My thanks go to Gareth Davies for the invitation to review his society’s production and for the welcome offered to me and Buffy May and to Richard Clark for being our host for the evening. It was a pleasure to review a production out of my area and to see the facilities on offer to societies in Plymouth and to find out information about the day to day running of PGS.

From the very beginning scene set in the cinema where the people of Argentina are made aware of the passing of Eva Peron the audience was in no doubt that they were going to be witnessing a special piece of amateur theatre. Every member of the cast had been well drilled whether it was with song, movement or dance. Back stage crew mingled with members of the cast to ensure the smooth movement from one scene to another as flats were moved in from one side or the other and the balcony was moved forwards or backwards. All props and costumes looked authentic to the time and it was interesting to note that one of the dignitaries was even wearing a NODA chain of office!! There were many changes of costume for some of the cast and these were all done successfully so congratulations to Karen Rockey and her team. The seven children in the cast shone in the crowd scenes and then performed together extremely well led very capably by Alexander Long.

The directorial team can be very proud of the cast they assembled and the performances they managed to achieve from them. Helen Haviland, as Eva, and Lucy Oliver, as Young Eva, were very strong in their portrayal of the leading lady. The switch between the two characters was well handled in ‘Goodnight and Thank You’ and the quality of the singing from both was of a very high standard. Helen especially never wavered through the many numbers she has to perform and showed the mastery of her voice in the iconic ‘Don’t Cry for Me Argentina’. I mentioned earlier the sound issues regarding Peter Clement, but he still managed to portray Peron with the right degree of authority. Greg Pannell, as Magaldi, nailed his numbers giving the audience the chance to enjoy the tone of his voice and Anna Dunford, Mistress, gave a charming rendition of ‘Another Suitcase in Another Hall.’ Mike Noble, as Che, was on top of his role throughout. Not only did he look relaxed and casual on stage, but his diction and tone were exemplary throughout the performance. The times he had to react with Eva were so well handled and showed the strength of both characters.

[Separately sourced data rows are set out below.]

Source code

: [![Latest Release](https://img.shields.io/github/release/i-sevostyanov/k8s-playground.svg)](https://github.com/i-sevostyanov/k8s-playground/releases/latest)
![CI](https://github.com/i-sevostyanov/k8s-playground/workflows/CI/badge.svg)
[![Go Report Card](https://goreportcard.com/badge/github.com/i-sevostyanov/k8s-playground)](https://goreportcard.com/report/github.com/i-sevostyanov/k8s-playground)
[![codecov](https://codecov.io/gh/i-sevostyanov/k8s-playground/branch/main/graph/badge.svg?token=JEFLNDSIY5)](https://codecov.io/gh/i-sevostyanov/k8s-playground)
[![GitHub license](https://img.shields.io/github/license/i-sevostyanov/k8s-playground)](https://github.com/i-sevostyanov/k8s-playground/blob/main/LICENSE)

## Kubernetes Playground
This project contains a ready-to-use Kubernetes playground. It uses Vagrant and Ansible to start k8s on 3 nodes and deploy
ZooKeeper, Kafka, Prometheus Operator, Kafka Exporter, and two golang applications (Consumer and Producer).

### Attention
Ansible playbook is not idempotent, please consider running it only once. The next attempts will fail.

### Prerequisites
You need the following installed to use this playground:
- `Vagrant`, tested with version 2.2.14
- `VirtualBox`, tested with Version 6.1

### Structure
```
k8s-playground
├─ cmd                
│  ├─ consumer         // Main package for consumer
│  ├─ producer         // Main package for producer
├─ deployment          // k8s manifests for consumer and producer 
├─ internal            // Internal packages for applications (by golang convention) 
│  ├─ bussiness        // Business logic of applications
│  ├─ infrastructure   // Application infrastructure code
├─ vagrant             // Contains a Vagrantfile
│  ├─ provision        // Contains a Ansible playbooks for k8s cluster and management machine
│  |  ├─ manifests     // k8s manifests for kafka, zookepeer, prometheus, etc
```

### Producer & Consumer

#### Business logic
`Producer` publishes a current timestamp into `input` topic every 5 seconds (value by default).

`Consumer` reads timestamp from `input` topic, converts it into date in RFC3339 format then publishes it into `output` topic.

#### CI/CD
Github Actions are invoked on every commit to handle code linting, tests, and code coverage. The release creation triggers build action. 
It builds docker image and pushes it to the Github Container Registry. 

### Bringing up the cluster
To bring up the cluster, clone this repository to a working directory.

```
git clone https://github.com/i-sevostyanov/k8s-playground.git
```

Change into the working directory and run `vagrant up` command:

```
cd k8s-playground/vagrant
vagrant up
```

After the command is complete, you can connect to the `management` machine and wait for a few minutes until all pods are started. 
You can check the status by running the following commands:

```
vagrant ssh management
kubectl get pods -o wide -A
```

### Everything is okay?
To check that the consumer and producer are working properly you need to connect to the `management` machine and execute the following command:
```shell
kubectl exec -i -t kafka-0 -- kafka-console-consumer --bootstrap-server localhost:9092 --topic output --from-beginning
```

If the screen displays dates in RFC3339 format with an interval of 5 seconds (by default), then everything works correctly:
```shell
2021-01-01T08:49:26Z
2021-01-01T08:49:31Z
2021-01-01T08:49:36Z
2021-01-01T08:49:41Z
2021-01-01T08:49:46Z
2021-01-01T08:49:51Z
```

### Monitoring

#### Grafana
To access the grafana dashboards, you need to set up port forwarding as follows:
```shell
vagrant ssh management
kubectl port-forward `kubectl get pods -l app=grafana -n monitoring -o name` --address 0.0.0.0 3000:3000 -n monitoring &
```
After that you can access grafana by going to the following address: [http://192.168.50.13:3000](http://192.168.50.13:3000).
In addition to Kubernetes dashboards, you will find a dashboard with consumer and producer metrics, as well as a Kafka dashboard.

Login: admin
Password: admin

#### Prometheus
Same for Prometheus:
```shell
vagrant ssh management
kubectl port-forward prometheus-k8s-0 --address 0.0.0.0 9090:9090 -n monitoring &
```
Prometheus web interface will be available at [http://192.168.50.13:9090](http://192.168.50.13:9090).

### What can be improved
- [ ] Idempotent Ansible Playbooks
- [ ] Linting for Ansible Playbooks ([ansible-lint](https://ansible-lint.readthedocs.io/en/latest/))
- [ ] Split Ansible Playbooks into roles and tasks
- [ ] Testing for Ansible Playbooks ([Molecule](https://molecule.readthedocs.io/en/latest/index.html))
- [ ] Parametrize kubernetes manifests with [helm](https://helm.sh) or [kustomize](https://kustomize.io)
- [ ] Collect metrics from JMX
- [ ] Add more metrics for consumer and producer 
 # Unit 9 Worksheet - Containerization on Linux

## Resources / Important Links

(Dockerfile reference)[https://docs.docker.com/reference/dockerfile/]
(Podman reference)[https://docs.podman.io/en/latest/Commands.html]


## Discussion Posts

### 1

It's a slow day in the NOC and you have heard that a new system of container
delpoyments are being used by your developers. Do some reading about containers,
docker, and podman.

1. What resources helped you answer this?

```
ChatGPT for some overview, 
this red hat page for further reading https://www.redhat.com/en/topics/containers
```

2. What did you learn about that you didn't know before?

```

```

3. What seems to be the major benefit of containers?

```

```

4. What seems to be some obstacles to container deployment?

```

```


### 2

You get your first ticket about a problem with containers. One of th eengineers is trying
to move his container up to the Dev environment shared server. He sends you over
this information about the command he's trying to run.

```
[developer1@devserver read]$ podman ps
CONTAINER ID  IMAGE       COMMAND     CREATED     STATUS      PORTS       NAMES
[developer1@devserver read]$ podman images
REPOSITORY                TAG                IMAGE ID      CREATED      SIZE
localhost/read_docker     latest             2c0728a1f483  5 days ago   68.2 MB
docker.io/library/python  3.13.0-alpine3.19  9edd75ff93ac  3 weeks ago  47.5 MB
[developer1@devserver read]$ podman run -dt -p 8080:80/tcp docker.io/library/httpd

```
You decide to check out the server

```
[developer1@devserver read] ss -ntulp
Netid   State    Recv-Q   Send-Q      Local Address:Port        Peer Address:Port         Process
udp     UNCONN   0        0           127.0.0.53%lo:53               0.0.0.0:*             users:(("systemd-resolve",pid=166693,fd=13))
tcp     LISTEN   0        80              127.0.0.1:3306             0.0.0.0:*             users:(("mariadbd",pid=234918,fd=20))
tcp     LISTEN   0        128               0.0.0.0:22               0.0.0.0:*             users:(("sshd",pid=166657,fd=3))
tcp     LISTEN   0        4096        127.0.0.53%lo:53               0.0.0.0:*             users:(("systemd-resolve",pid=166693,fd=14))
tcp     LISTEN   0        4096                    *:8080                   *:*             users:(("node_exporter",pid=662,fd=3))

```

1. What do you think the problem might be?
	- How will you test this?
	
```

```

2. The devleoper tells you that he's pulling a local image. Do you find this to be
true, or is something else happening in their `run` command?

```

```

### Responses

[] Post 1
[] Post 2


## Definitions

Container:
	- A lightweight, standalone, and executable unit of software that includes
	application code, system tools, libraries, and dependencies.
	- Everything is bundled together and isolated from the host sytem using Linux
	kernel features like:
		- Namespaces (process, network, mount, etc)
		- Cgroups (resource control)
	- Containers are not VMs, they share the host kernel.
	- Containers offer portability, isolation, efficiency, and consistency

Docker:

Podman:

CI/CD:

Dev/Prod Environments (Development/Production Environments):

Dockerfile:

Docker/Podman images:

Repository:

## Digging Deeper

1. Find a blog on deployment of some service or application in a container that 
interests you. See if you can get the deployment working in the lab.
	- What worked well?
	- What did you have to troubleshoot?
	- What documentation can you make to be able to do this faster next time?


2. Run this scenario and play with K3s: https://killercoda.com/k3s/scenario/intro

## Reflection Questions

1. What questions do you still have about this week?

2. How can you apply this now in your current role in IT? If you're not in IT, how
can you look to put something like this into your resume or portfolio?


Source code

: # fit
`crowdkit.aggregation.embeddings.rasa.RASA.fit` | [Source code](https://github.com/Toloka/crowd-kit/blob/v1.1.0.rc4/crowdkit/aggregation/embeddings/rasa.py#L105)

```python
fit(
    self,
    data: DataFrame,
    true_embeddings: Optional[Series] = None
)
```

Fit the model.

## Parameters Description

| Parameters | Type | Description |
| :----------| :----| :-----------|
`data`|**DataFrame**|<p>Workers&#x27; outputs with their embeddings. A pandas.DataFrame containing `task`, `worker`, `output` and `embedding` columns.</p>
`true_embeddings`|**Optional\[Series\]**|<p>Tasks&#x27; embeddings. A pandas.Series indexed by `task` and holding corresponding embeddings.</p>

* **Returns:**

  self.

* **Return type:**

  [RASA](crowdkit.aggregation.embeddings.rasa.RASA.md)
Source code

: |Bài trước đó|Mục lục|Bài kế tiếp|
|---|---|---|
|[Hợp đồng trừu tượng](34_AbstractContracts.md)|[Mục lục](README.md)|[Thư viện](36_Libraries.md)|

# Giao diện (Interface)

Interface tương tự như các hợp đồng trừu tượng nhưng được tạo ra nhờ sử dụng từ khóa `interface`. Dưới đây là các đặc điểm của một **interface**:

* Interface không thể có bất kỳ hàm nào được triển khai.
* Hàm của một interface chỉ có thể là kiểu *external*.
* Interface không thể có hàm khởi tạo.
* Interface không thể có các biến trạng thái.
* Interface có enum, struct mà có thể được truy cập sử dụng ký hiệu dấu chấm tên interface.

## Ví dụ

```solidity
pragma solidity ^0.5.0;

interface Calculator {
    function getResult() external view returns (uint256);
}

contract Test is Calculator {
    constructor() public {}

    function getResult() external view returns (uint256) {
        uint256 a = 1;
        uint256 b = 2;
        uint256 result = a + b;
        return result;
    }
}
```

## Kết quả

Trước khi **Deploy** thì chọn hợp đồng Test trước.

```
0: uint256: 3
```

But again, as mentioned earlier I feel that the real strength of the production was in the chorus work. This is in no way said to the detriment of the soloists but more a compliment. Too many times a production can have wonderful soloists only to be let down by the chorus work. Here Mark, Paul and Carole had got every ounce of energy and very good harmonic singing out of every member of the cast. Maybe one or two were a little over the top in their movement but I will not allow this to detract from the pleasure of seeing such an accomplished company. The energy, the enjoyment seen on the faces of everyone (when appropriate), and the solemnity shown at other times was just so natural. Thirteen men in a male chorus and performing choreographed numbers on their own all added to the overall presentation. Nearly fifty members of the cast joining in some of the mass numbers meant that audience eyes were continually moving around the stage to watch individuals and all were completely showing that they knew their role.

PGS can be very proud of their production. Mark’s direction kept the pace of the show moving seamlessly, the assembled musicians helped Paul get the most out of the music and Carole’s choreography was so pleasing on the eye. Performing to near full houses for the entire run of the show will add the financial bonus to the efforts of those on stage. It was a pleasure to make my first trip to a Plymouth production.